As vitamin A deficiency progresses in adult poultry, they become emaciated and weak and their feathers are ruffled. A marked decrease in egg production occurs and the length of time between clutches increases greatly. Hatchability is decreased and there is an increase in embryonic mortality in eggs from affected birds. A watery discharge from the nostrils and eyes is noted and eyelids are often stuck together.

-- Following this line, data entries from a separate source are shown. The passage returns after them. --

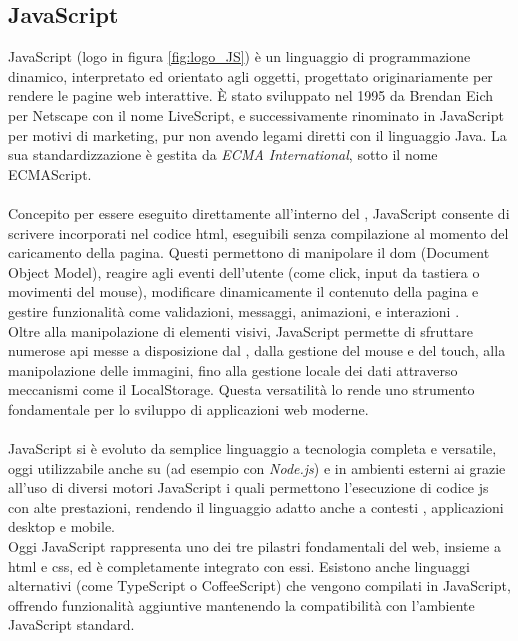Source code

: \subsection{JavaScript}
\label{subsec:js}
\noindent JavaScript (logo in figura \ref{fig:logo_JS}) è un linguaggio di programmazione dinamico, interpretato ed orientato agli oggetti, progettato originariamente per rendere le pagine web interattive.
È stato sviluppato nel 1995 da Brendan Eich per Netscape con il nome LiveScript, e successivamente rinominato in JavaScript per motivi di marketing, pur non avendo legami diretti con il linguaggio Java. La sua standardizzazione è gestita da \textit{ECMA International}, sotto il nome ECMAScript.\\
\\
Concepito per essere eseguito direttamente all’interno del , JavaScript consente di scrivere  incorporati nel codice \acrshort{html}, eseguibili senza compilazione al momento del caricamento della pagina. Questi  permettono di manipolare il \acrshort{dom} (Document Object Model), reagire agli eventi dell’utente (come click, input da tastiera o movimenti del mouse), modificare dinamicamente il contenuto della pagina e gestire funzionalità come validazioni, messaggi, animazioni, e interazioni .\\
Oltre alla manipolazione di elementi visivi, JavaScript permette di sfruttare numerose \acrshort{api} messe a disposizione dal , dalla gestione del mouse e del touch, alla manipolazione delle immagini, fino alla gestione locale dei dati attraverso meccanismi come il LocalStorage. Questa versatilità lo rende uno strumento fondamentale per lo sviluppo di applicazioni web moderne.\\
\\
JavaScript si è evoluto da semplice linguaggio  a tecnologia completa e versatile, oggi utilizzabile anche su  (ad esempio con \textit{Node.js}) e in ambienti esterni ai  grazie all’uso di diversi motori JavaScript i quali permettono l’esecuzione di codice \acrshort{js} con alte prestazioni, rendendo il linguaggio adatto anche a contesti , applicazioni desktop e mobile.\\
Oggi JavaScript rappresenta uno dei tre pilastri fondamentali del web, insieme a \acrshort{html} e \acrshort{css}, ed è completamente integrato con essi. Esistono anche linguaggi alternativi (come TypeScript o CoffeeScript) che vengono compilati in JavaScript, offrendo funzionalità aggiuntive mantenendo la compatibilità con l’ambiente JavaScript standard.
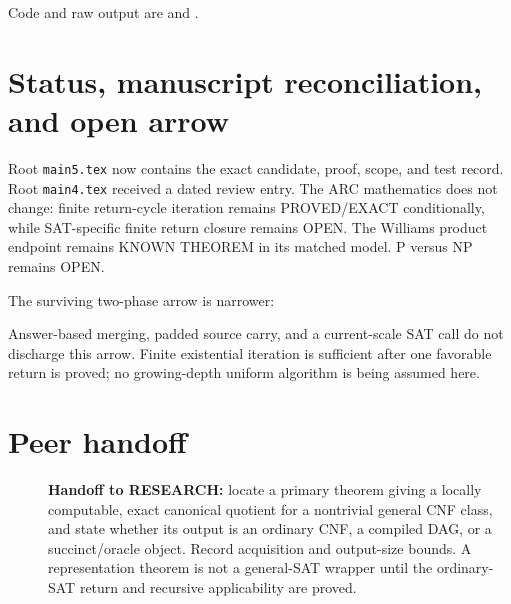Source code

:\documentclass[11pt]{article}
\begin{document}
Code and raw output are
 and
.

\section{Status, manuscript reconciliation, and open arrow}
Root \texttt{main5.tex} now contains the exact candidate, proof, scope, and
test record.  Root \texttt{main4.tex} received a dated review entry.  The ARC
mathematics does not change: finite return-cycle iteration remains
PROVED/EXACT conditionally, while SAT-specific finite return closure remains
OPEN.  The Williams product endpoint remains KNOWN THEOREM in its matched
model.  P versus NP remains OPEN.

The surviving two-phase arrow is narrower:
\begin{center}
\end{center}
Answer-based merging, padded source carry, and a current-scale SAT call do
not discharge this arrow.  Finite existential iteration is sufficient after
one favorable return is proved; no growing-depth uniform algorithm is being
assumed here.

\section{Peer handoff}
\begin{description}
\item[] \textbf{Handoff to RESEARCH:} locate a primary theorem giving a
locally computable, exact canonical quotient for a nontrivial general CNF
class, and state whether its output is an ordinary CNF, a compiled DAG, or a
succinct/oracle object.  Record acquisition and output-size bounds.  A
representation theorem is not a general-SAT wrapper until the ordinary-SAT
return and recursive applicability are proved.
\end{description}



\end{document}
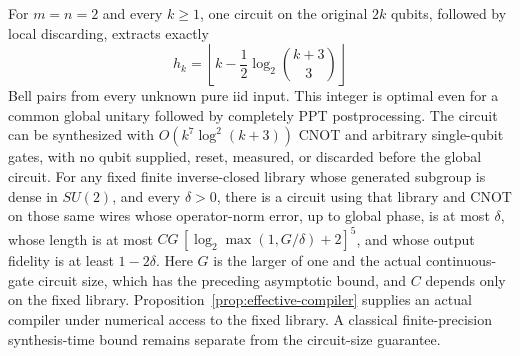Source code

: \begin{proposition}\label{prop:pure-circuit}
For $m=n=2$ and every $k\ge1$, one circuit on the original $2k$ qubits, followed by local discarding, extracts exactly
\[
 h_k=\left\lfloor k-\frac12\log_2\binom{k+3}{3}\right\rfloor
\]
Bell pairs from every unknown pure iid input. This integer is optimal even for a common global unitary followed by completely PPT postprocessing. The circuit can be synthesized with $O(k^7\log^2(k+3))$ CNOT and arbitrary single-qubit gates, with no qubit supplied, reset, measured, or discarded before the global circuit. For any fixed finite inverse-closed library whose generated subgroup is dense in $SU(2)$, and every $\delta>0$, there is a circuit using that library and CNOT on those same wires whose operator-norm error, up to global phase, is at most $\delta$, whose length is at most $C G\,[\log_2\max(1,G/\delta)+2]^5$, and whose output fidelity is at least $1-2\delta$. Here $G$ is the larger of one and the actual continuous-gate circuit size, which has the preceding asymptotic bound, and $C$ depends only on the fixed library. Proposition~\ref{prop:effective-compiler} supplies an actual compiler under numerical access to the fixed library. A classical finite-precision synthesis-time bound remains separate from the circuit-size guarantee.
\end{proposition}
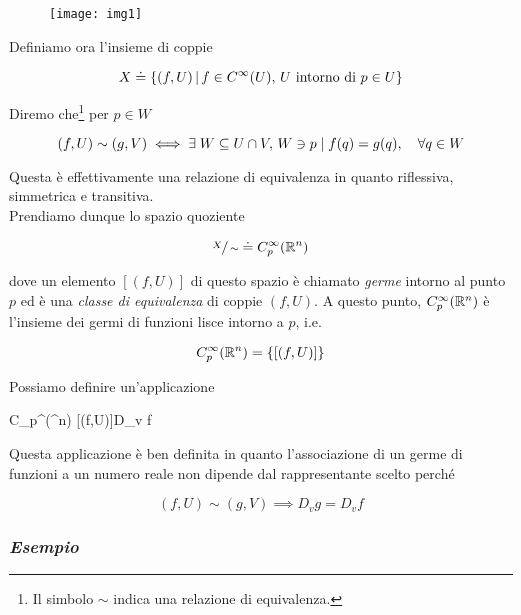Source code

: \begin{figure}[H]
	\centering
	\texttt{[image: img1]}
\end{figure}

Definiamo ora l'insieme di coppie

\begin{equation}
	X \doteq \left\{ (f,U) \, \middle| \, f \in C^{\infty}(U), \, U \text{ intorno di } p \in U \right\}
\end{equation}

Diremo che\footnote{%
	Il simbolo $ \sim $ indica una relazione di equivalenza.%
} per $ p \in W $

\begin{equation}
	(f,U) \sim (g,V) \iff \E W \subseteq U \cap V, \, W \ni p \mid f(q) = g(q) \qcomma \forall q \in W
\end{equation}

Questa è effettivamente una relazione di equivalenza in quanto riflessiva, simmetrica e transitiva.\\
Prendiamo dunque lo spazio quoziente

\begin{equation}
	\sfrac{X}{\sim} \doteq C_{p}^{\infty}(\mathbb{R}^{n})
\end{equation}

dove un elemento $ [(f,U)] $ di questo spazio è chiamato \textit{germe} intorno al punto $ p $ ed è una \textit{classe di equivalenza} di coppie $ (f,U) $. A questo punto, $ C_{p}^{\infty}(\mathbb{R}^{n}) $ è l'insieme dei germi di funzioni lisce intorno a $ p $, i.e.

\begin{equation}
	C_{p}^{\infty}(\mathbb{R}^{n}) = \left\{ [(f,U)] \right\}
\end{equation} 

Possiamo definire un'applicazione

%
	{C_{p}^{\infty}(\R^{n})}{\R}%
	{[(f,U)]}{D_{v} f}

Questa applicazione è ben definita in quanto l'associazione di un germe di funzioni a un numero reale non dipende dal rappresentante scelto perché

\begin{equation}
	(f,U) \sim (g,V) \implies D_{v} g = D_{v} f
\end{equation}

\subsubsection{\textit{Esempio}}

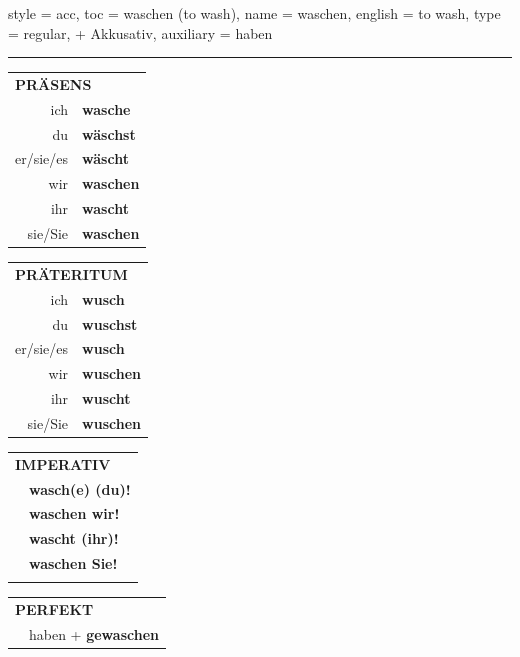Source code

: \begin{verbentry}{
  style = {acc},
  toc = {waschen (to wash)},
  name = {waschen},
  english = {to wash},
  type = {regular, + Akkusativ},
  auxiliary = {haben}
}
 
    
     \vspace{5pt}

    \hrule
    
    \vspace{5pt}

  \begin{tabular}{rl}
     \multicolumn{2}{l}{\textbf{PRÄSENS} }\\
    ich & \textbf{wasche}\\
    du & \textbf{wäschst}\\
    er/sie/es & \textbf{wäscht}\\
    wir & \textbf{waschen}\\
    ihr & \textbf{wascht}\\
    sie/Sie & \textbf{waschen}\\
  \end{tabular}
  \hfill
     \begin{tabular}{rl}
    \multicolumn{2}{l}{\textbf{PRÄTERITUM} }\\
    ich & \textbf{wusch}\\
    du & \textbf{wuschst}\\
    er/sie/es & \textbf{wusch}\\
    wir & \textbf{wuschen}\\
    ihr & \textbf{wuscht}\\
    sie/Sie & \textbf{wuschen}\\
  \end{tabular}
  \hfill
  \begin{tabular}{rl}
     \multicolumn{2}{l}{\textbf{IMPERATIV} }\\
   & \textbf{wasch(e) (du)!}\\
   & \textbf{waschen wir!}\\
   & \textbf{wascht (ihr)!}\\
   & \textbf{waschen Sie!}\\
   & \vspace{10pt}
  \end{tabular}

    \vspace{10pt}

 \begin{tabular}{rl}
     \multicolumn{2}{l}{\textbf{PERFEKT}}\\
  &  haben + \textbf{gewaschen}\\
  \end{tabular}
\hfill
   \begin{tabular}{rl}
   

\end{tabular}
\end{verbentry}
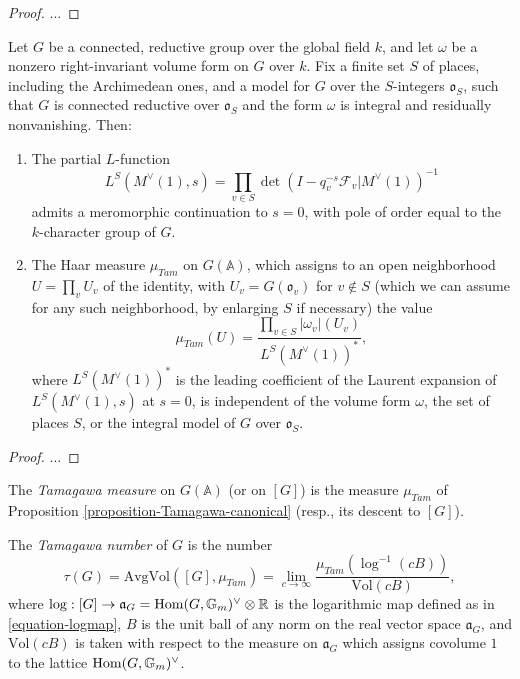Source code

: \begin{proof}
 
 ...
\end{proof}



\begin{proposition}
 \label{proposition-Tamagawa-canonical}
Let $G$ be a connected, reductive group over the global field $k$, and let $\omega$ be a nonzero right-invariant volume form on $G$ over $k$. Fix a finite set $S$ of places, including the Archimedean ones, and a model for $G$ over the $S$-integers $\mathfrak o_S$, such that $G$ is connected reductive over $\mathfrak o_S$ and the form $\omega$ is integral and residually nonvanishing. Then:
\begin{enumerate}
 \item The partial $L$-function 
 $$ L^S(M^\vee(1), s)= \prod_{v\in S} \det(I- q_v^{-s} \mathcal F_v|M^\vee(1))^{-1}$$
 admits a meromorphic continuation to $s=0$, with pole of order equal to the $k$-character group of $G$.
 \item The Haar measure $\mu_{Tam}$ on $G(\mathbb A)$, which assigns to an open neighborhood $U= \prod_v U_v$ of the identity, with $U_v = G(\mathfrak o_v)$ for $v\notin S$ (which we can assume for any such neighborhood, by enlarging $S$ if necessary) the value 
 $$ \mu_{Tam}(U) = \frac{\prod_{v\in S} |\omega_v|(U_v)}{L^S(M^\vee(1))^* },$$
 where $L^S(M^\vee(1))^*$ is the leading coefficient of the Laurent expansion of $L^S(M^\vee(1),s)$ at $s=0$, is independent of the volume form $\omega$, the set of places $S$, or the integral model of $G$ over $\mathfrak o_S$.
\end{enumerate}

\end{proposition}


\begin{proof}
 ...
\end{proof}





\begin{definition}
 \label{definition-Tamagawa-measure-number}
The {\it Tamagawa measure} on $G(\mathbb A)$ (or on $[G]$) is the measure $\mu_{Tam}$ of Proposition \ref{proposition-Tamagawa-canonical} (resp., its descent to $[G]$).  

The {\it Tamagawa number} of $G$ is the number
\begin{equation}
 \label{equation-Tamagawa-number}
\tau(G) = \text{AvgVol}([G],\mu_{Tam}) = \lim_{c\to\infty} \frac{\mu_{Tam}(\log^{-1}(cB))}{\text{Vol}(cB)},
\end{equation}
where $\log: [G] \to \mathfrak a_G = \mathop{\rm Hom}\nolimits(G, \mathbb G_m)^\vee \otimes \mathbb R$ is the logarithmic map defined as in \eqref{equation-logmap}, $B$ is the unit ball of any norm on the real vector space $\mathfrak a_G$, and $\text{Vol}(cB)$ is taken with respect to the measure on $\mathfrak a_G$ which assigns covolume $1$ to the lattice $\mathop{\rm Hom}\nolimits(G, \mathbb G_m)^\vee$. 
\end{definition}


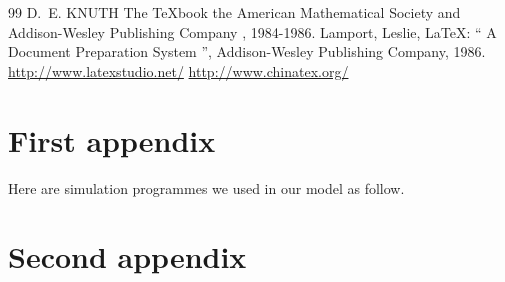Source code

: \documentclass{mcmthesis}
\begin{document}
\begin{thebibliography} {99}
   D.~E. KNUTH   The \TeX{}book  the American
  Mathematical Society and Addison-Wesley
  Publishing Company , 1984-1986.
  Lamport, Leslie,  \LaTeX{}: `` A Document Preparation System '',
  Addison-Wesley Publishing Company, 1986.
  \url{http://www.latexstudio.net/}
  \url{http://www.chinatex.org/}
\end{thebibliography}

\begin{appendices}
  \section{First appendix}
  Here are simulation programmes we used in our model as follow.\\
  \section{Second appendix}
\end{appendices}
\end{document}
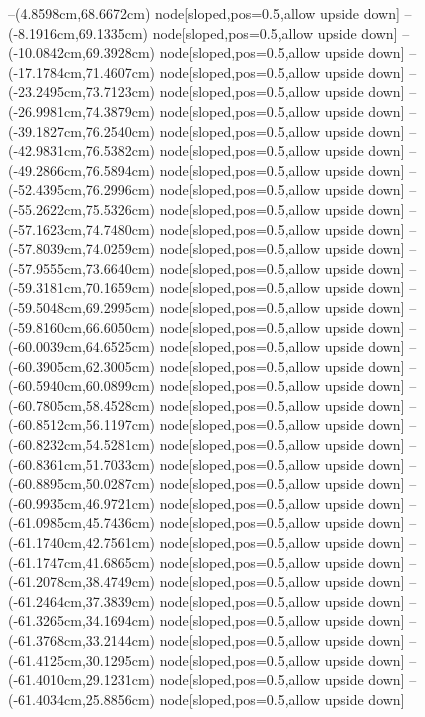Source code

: --(4.8598cm,68.6672cm) node[sloped,pos=0.5,allow upside down]{\ArrowIn}
--(-8.1916cm,69.1335cm) node[sloped,pos=0.5,allow upside down]{\ArrowIn}
--(-10.0842cm,69.3928cm) node[sloped,pos=0.5,allow upside down]{\ArrowIn}
--(-17.1784cm,71.4607cm) node[sloped,pos=0.5,allow upside down]{\ArrowIn}
--(-23.2495cm,73.7123cm) node[sloped,pos=0.5,allow upside down]{\ArrowIn}
--(-26.9981cm,74.3879cm) node[sloped,pos=0.5,allow upside down]{\ArrowIn}
--(-39.1827cm,76.2540cm) node[sloped,pos=0.5,allow upside down]{\ArrowIn}
--(-42.9831cm,76.5382cm) node[sloped,pos=0.5,allow upside down]{\ArrowIn}
--(-49.2866cm,76.5894cm) node[sloped,pos=0.5,allow upside down]{\ArrowIn}
--(-52.4395cm,76.2996cm) node[sloped,pos=0.5,allow upside down]{\ArrowIn}
--(-55.2622cm,75.5326cm) node[sloped,pos=0.5,allow upside down]{\ArrowIn}
--(-57.1623cm,74.7480cm) node[sloped,pos=0.5,allow upside down]{\ArrowIn}
--(-57.8039cm,74.0259cm) node[sloped,pos=0.5,allow upside down]{\arrowIn}
--(-57.9555cm,73.6640cm) node[sloped,pos=0.5,allow upside down]{\arrowIn}
--(-59.3181cm,70.1659cm) node[sloped,pos=0.5,allow upside down]{\ArrowIn}
--(-59.5048cm,69.2995cm) node[sloped,pos=0.5,allow upside down]{\arrowIn}
--(-59.8160cm,66.6050cm) node[sloped,pos=0.5,allow upside down]{\ArrowIn}
--(-60.0039cm,64.6525cm) node[sloped,pos=0.5,allow upside down]{\ArrowIn}
--(-60.3905cm,62.3005cm) node[sloped,pos=0.5,allow upside down]{\ArrowIn}
--(-60.5940cm,60.0899cm) node[sloped,pos=0.5,allow upside down]{\ArrowIn}
--(-60.7805cm,58.4528cm) node[sloped,pos=0.5,allow upside down]{\ArrowIn}
--(-60.8512cm,56.1197cm) node[sloped,pos=0.5,allow upside down]{\ArrowIn}
--(-60.8232cm,54.5281cm) node[sloped,pos=0.5,allow upside down]{\ArrowIn}
--(-60.8361cm,51.7033cm) node[sloped,pos=0.5,allow upside down]{\ArrowIn}
--(-60.8895cm,50.0287cm) node[sloped,pos=0.5,allow upside down]{\ArrowIn}
--(-60.9935cm,46.9721cm) node[sloped,pos=0.5,allow upside down]{\ArrowIn}
--(-61.0985cm,45.7436cm) node[sloped,pos=0.5,allow upside down]{\ArrowIn}
--(-61.1740cm,42.7561cm) node[sloped,pos=0.5,allow upside down]{\ArrowIn}
--(-61.1747cm,41.6865cm) node[sloped,pos=0.5,allow upside down]{\ArrowIn}
--(-61.2078cm,38.4749cm) node[sloped,pos=0.5,allow upside down]{\ArrowIn}
--(-61.2464cm,37.3839cm) node[sloped,pos=0.5,allow upside down]{\ArrowIn}
--(-61.3265cm,34.1694cm) node[sloped,pos=0.5,allow upside down]{\ArrowIn}
--(-61.3768cm,33.2144cm) node[sloped,pos=0.5,allow upside down]{\arrowIn}
--(-61.4125cm,30.1295cm) node[sloped,pos=0.5,allow upside down]{\ArrowIn}
--(-61.4010cm,29.1231cm) node[sloped,pos=0.5,allow upside down]{\ArrowIn}
--(-61.4034cm,25.8856cm) node[sloped,pos=0.5,allow upside down]{\ArrowIn}
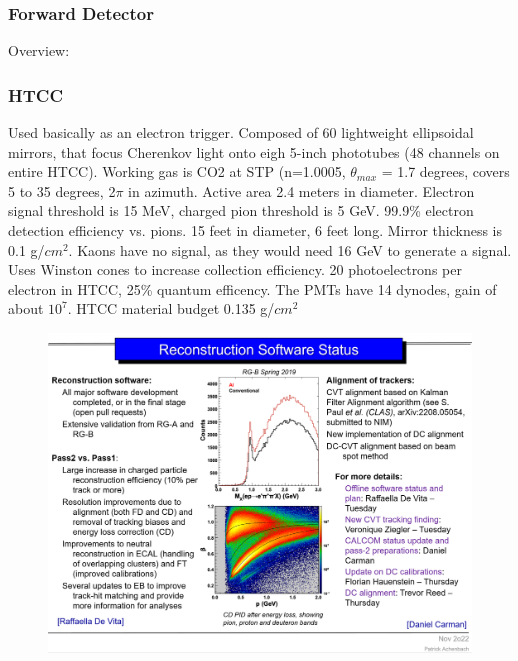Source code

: 

\iffalse
    \subsubsection{Forward Detector}
        Overview:
        \subsubsection{HTCC}
            Used basically as an electron trigger. Composed of 60 lightweight ellipsoidal mirrors, that focus Cherenkov light onto eigh 5-inch phototubes (48 channels on entire HTCC). Working gas is CO2 at STP (n=1.0005, $\theta_{max}$ = 1.7 degrees, covers 5 to 35 degrees, 2$\pi$ in azimuth. Active area 2.4 meters in diameter. Electron signal threshold is 15 MeV, charged pion threshold is 5 GeV. 99.9\% electron detection efficiency vs. pions. 15 feet in diameter, 6 feet long. Mirror thickness is 0.1 g/$cm^2$. Kaons have no signal, as they would need 16 GeV to generate a signal. Uses Winston cones to increase collection efficiency. 20 photoelectrons per electron in HTCC, 25\% quantum efficency. The PMTs have 14 dynodes, gain of about $10^7$. HTCC material budget 0.135 g/$cm^2$
            
            									
			 \begin{figure}[H]
    			\centering
    			\includegraphics[width=12cm]{Chapters/Ch2-Experiment/recon_pid/pass2vpass1.png}
			\end{figure}
			
						
									

			
			

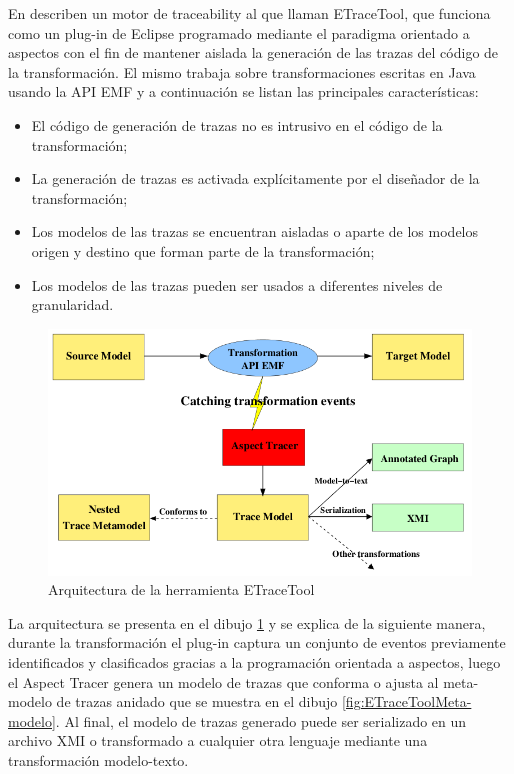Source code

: \documentclass[a4paper,12pt,oneside]{book}
\begin{document}
En \cite{AmarLeblancCoulette} describen un motor de traceability al que llaman ETraceTool, que funciona como un plug-in de Eclipse programado mediante el paradigma orientado a aspectos con el fin de mantener aislada la generación de las trazas del código de la transformación. El mismo trabaja sobre transformaciones escritas en Java usando la API EMF \cite{EMF} y a continuación se listan las principales características:

\begin{itemize}
\item     El código de generación de trazas no es intrusivo en el código de la transformación;
\item    La generación de trazas es activada explícitamente por el diseñador de la transformación;
\item    Los modelos de las trazas se encuentran aisladas o aparte de los modelos origen y destino que forman parte de la transformación;
\item    Los modelos de las trazas pueden ser usados a diferentes niveles de granularidad.
\end{itemize}

\begin{figure}[hbtp]
\centering
\includegraphics[scale=0.5]{./img/ETraceTool_Arquitectura}
\caption{Arquitectura de la herramienta ETraceTool}
\label{fig:ArqETraceTool}
\end{figure}

La arquitectura se presenta en el dibujo \ref{fig:ArqETraceTool} y se explica de la siguiente manera, durante la transformación el plug-in captura un conjunto de eventos previamente identificados y clasificados gracias a la programación orientada a aspectos, luego el Aspect Tracer genera un modelo de trazas que conforma o ajusta al meta-modelo de trazas anidado que se muestra en el dibujo \ref{fig:ETraceToolMeta-modelo}. Al final, el modelo de trazas generado puede ser serializado en un archivo XMI o transformado a cualquier otra lenguaje mediante una transformación modelo-texto.
\end{document}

When day-old chicks are given a vitamin A-free diet, clinical signs may appear at the end of the first week if the chicks are progeny of hens receiving a diet low in vitamin A. If chicks are progeny of hens receiving high levels of vitamin A, signs of deficiency may not appear until chicks are six or seven weeks of age even though they are receiving a diet completely devoid of vitamin A (Scott et al., 1982; West et al., 1992). Gross signs of vitamin A deficiency in chicks are characterized by anorexia, cessation of growth, drowsiness, weakness, incoordination, emaciation and ruffled plumage. The mucous epithelium is replaced by a stratified squamous, keratinizing epithelium. The mucous membranes of the nasal passage, mouth, esophagus and pharynx of poultry are affected and develop white pustules (Scott et al., 1982). The kidneys may be distended with uric acid deposits and the epithelium of the eye is affected, which produces exudates and eventually xerophthalmia. Severe vitamin A deficiency causes increased intestinal mucosal cell numbers (hyperplasia), reduced intestinal mucosal cell size, the loss of mucosal protein, reduced villus height and crypt depth, and diminished activities of gut disaccharidases, transpeptidase and alkaline phosphatase (Uni et al., 1998). It is clear that there is a breakdown of the epithelium of many systems in the body due to a vitamin A deficiency. Loss of membrane integrity, in turn, alters water retention (Lopez et al., 1973) and impairs the ability to withstand infection (Sijtsma et al., 1989a). Bacteria and other pathogenic microorganisms may invade tissues and enter the body, thereby producing infections that are secondary to original vitamin A deficiency signs.
Inadequate vitamin A also reduces the immune system's response to challenge and further contributes to disease susceptibility (Davis and Sell, 1989). Many experiments have revealed that increased morbidity is observed in chickens experimentally infected with Newcastle disease virus that were fed a diet marginally deficient in vitamin A (Sijtsma et al., 1989a, b). Low dietary vitamin A has been shown to cause reduced antibody production, defective T-cell responses, reduced phagocytosis and decreased resistance to infection by bacterial and viral pathogens and protozoan enteropathogens (Friedman and Sklan, 1997; Lessard et al., 1997; Coskun et al., 1998). Viral infections have been found to impair the vitamin A status of chickens (West et al., 1992).
Vitamin A deficiency can cause alterations in bone growth, which creates several areas of compression on the central nervous system that cause a loss in mobility (Howell and Thompson, 1967). Nockels (1988) reported that hypothyroidism is an early indication of vitamin A deficiency in chicks. Reductions in testis size, circulating testosterone and fertility have been reported during vitamin A deficiency in cockerels (Damjanou et al., 1980).